Я дам тебе некоторое представление о его характере и внешнем виде, а затем приступлю к своему рассказу.
Вилли был арийцем по своей окраске и по манере держать себя. Его волосы имели молочный оттенок, а разговор был бессвязен донельзя. Глаза у него были голубые и того же оттенка, что и у фарфоровой собаки, стоящей на правой стороне камина у твоей тетки Эллен. Он очень просто относился к жизни, и я никогда не чувствовал к нему никакой неприязни.
Однажды он вздумал по уши влюбиться в Миру Аллисон, самую бойкую, веселую, остроумную, изящную и хорошенькую девушку в Сан-Августино. Я должен сказать тебе, что у нее были самые черные глаза, и самые блестящие кудри, и самая умопомрачительная… О нет, ты не попал в точку, — я не был ее жертвой. Я мог бы стать ею, но знал, что это бесцельно. Я остерегся и отступил вовремя. С самого начала победителем был Джое Гранберри. Он сразу отогнал всех остальных на пару миль.
Однажды вечером у жены полковника Спраггинса в Сан-Августино состоялась вечеринка. Для нас, кавалеров, была отведена комната наверху, где мы могли складывать шляпы и разные мелочи, также приглаживать волосы и надевать чистые воротнички, которые мы приносили с собой вложенными под подкладку шляпы. Словом, это была такая комната, которая имеется всюду, где заботятся о «светском тоне». Немного дальше по коридору находилась комната для других дел. Внизу же, в гостиной, где происходили танцы, расположились мы, то есть члены Сан-Августинского Общественного Клуба Танцоров и Весельчаков.
Вилли Роббинс и я случайно оказались в нашей гардеробной (кажется, так мы называли ее), когда Мира Аллиссон пробежала по коридору, направляясь из дамской уборной вниз. Вилли стоял перед зеркалом, поглощенный приглаживанием своей светлой шевелюры, которая, по всей видимости, причиняла ему массу хлопот.
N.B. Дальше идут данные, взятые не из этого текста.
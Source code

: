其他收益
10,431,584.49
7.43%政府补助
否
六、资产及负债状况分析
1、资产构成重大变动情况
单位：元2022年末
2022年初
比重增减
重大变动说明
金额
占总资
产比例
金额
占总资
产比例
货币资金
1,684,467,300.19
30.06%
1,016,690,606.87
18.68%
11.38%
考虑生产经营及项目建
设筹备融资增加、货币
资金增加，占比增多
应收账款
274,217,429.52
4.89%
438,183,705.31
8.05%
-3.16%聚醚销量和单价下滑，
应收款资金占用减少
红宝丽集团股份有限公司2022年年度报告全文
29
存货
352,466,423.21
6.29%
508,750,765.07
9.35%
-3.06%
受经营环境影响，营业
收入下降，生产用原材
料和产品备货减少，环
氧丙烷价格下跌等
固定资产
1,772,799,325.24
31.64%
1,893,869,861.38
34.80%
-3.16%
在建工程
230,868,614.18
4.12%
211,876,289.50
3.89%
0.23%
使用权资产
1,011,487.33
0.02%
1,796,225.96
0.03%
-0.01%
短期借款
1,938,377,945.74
Мира всегда была полна жизни и проказ. Она остановилась и просунула голову в нашу дверь. Безусловно, она была очаровательна. Но я знал, каковы ее отношения к Джое Гранберри; знал это и Вилли; но он продолжал, как барашек за маткой, следовать за ней повсюду. У него была особая система упорства, противоречащая его светлым волосам и выцветшим глазам.
— Послушайте, Вилли! — сказала Мира. — Что вы там делаете перед зеркалом?
— Я стараюсь принять бравый вид! — ответил Вилли.
— Но вы никогда не сможете принять бравый вид! — возразила Мира с особым смехом, который показался мне самым раздражающим звуком, когда-либо мною слышанным, за исключением разве лязганья пустой кружки об мое седло.
Я взглянул на Вилли после того, как Мира ушла. У него было самое несчастное выражение лица; получилось впечатление, как будто ее замечание, если так можно выразиться, растерзало его душу. Я не заметил в ее словах ничего особенно оскорбительного для мужского самолюбия, но трудно себе представить, как был удручен мой приятель.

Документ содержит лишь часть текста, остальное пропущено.